Tak brzmi debiut Róży, który z miejsca zgarnia tytuł jednego z najciekawszych zjawisk polskiej muzyki 2022 roku, a przecież mamy dopiero luty. Przesada? W żadnym wypadku. Na pierwszym pełnoprawnym materiale trio pokazuje siebie dokładnie takin, na jakie wskazują tytuł i okładka - ewidentnie chce wystraszyć słuchacza, ale nie przyprawić go o traumę, tylko wymierzyć przyjacielskie szturchnięcie w ramię, pokazać, że jest otwarte i może zaprzyjaźnić się z każdym. Obrazek zdobiący "Bu!" to zresztą duch, ale nie przerażający, nie powracający w nocnych koszmarach, tylko kolorowy, wielobarwny stworek, którego aż chce się poznać.

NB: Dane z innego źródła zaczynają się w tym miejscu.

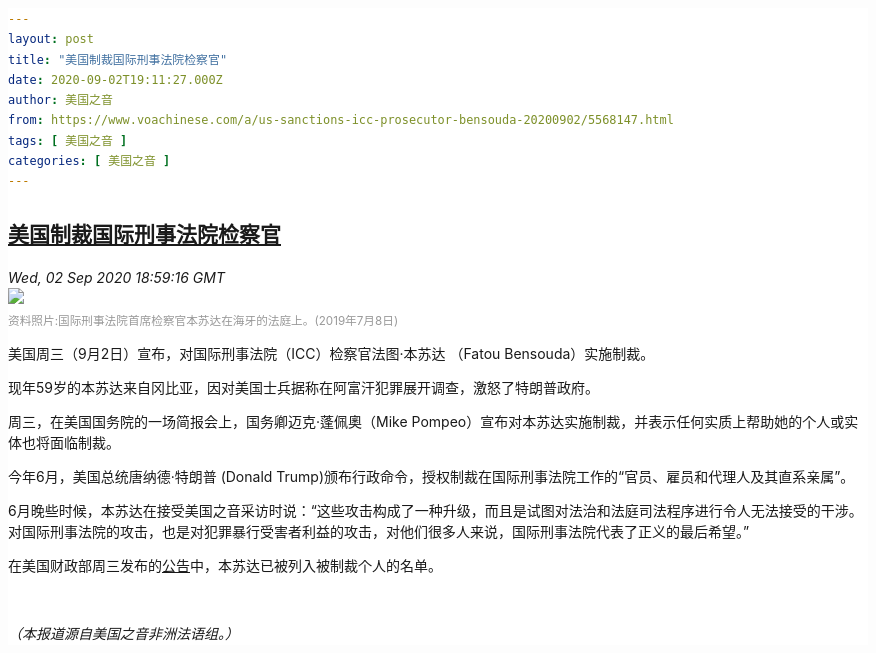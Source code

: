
 ```yaml
---
layout: post
title: "美国制裁国际刑事法院检察官"
date: 2020-09-02T19:11:27.000Z
author: 美国之音
from: https://www.voachinese.com/a/us-sanctions-icc-prosecutor-bensouda-20200902/5568147.html
tags: [ 美国之音 ]
categories: [ 美国之音 ]
---
```


[美国制裁国际刑事法院检察官](https://www.voachinese.com/a/us-sanctions-icc-prosecutor-bensouda-20200902/5568147.html)
------

<div>
<div><i>Wed, 02 Sep 2020 18:59:16 GMT</i></div><img src="https://images.weserv.nl?url=gdb.voanews.com/47ea3830-c3df-4218-9618-e49e99e2913b_cx0_cy3_cw0_r1_s_w900.jpg" width="100%"><div><small style="color: #999;">资料照片:国际刑事法院首席检察官本苏达在海牙的法庭上。(2019年7月8日)</small></div><p>美国周三（9月2日）宣布，对国际刑事法院（ICC）检察官法图·本苏达 （Fatou Bensouda）实施制裁。</p><p>现年59岁的本苏达来自冈比亚，因对美国士兵据称在阿富汗犯罪展开调查，激怒了特朗普政府。</p><p>周三，在美国国务院的一场简报会上，国务卿迈克·蓬佩奧（Mike Pompeo）宣布对本苏达实施制裁，并表示任何实质上帮助她的个人或实体也将面临制裁。</p><p>今年6月，美国总统唐纳德·特朗普 (Donald Trump)颁布行政命令，授权制裁在国际刑事法院工作的“官员、雇员和代理人及其直系亲属”。</p><p>6月晚些时候，本苏达在接受美国之音采访时说：“这些攻击构成了一种升级，而且是试图对法治和法庭司法程序进行令人无法接受的干涉。对国际刑事法院的攻击，也是对犯罪暴行受害者利益的攻击，对他们很多人来说，国际刑事法院代表了正义的最后希望。”</p><p>在美国财政部周三发布的<a class="wsw__a" href="https://home.treasury.gov/policy-issues/financial-sanctions/recent-actions/20200902" target="_blank">公告</a>中，本苏达已被列入被制裁个人的名单。</p><p> </p><p><em>（本报道源自美国之音非洲法语组。）</em></p>
</div>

Fundamentem jest tutaj łagodny, dość ambitny pop z wyraźnymi wpływami indie, ale to dopiero początek długiej drogi. Im dalej w las, tym bardziej Róża zakręca swoim wehikułem w zupełnie innych kierunkach, jednocześnie dalej trzymając się bazy stylistycznej, na której powstały zręby albumu. Fenomen tego projektu tkwi w dobrze opanowanej sztuce dynamicznego przemieniania jednego elementu w drugi. W trakcie pojedynczej piosenki można usłyszeć krótką eksplorację ładnego melodycznego tematu, by po chwili, nie odbiegając za bardzo od głównego wątku, wcisnąć inny guzik, dokonać nagłego zjazdu o tonację w górę lub w dół albo wcisnąć syntezatorową przeszkadzajkę subtelnie zmieniającą wydźwięk.
Róża: Tworzyć muzykę różnorodną, zachowując własny język wypowiedzi (wywiad)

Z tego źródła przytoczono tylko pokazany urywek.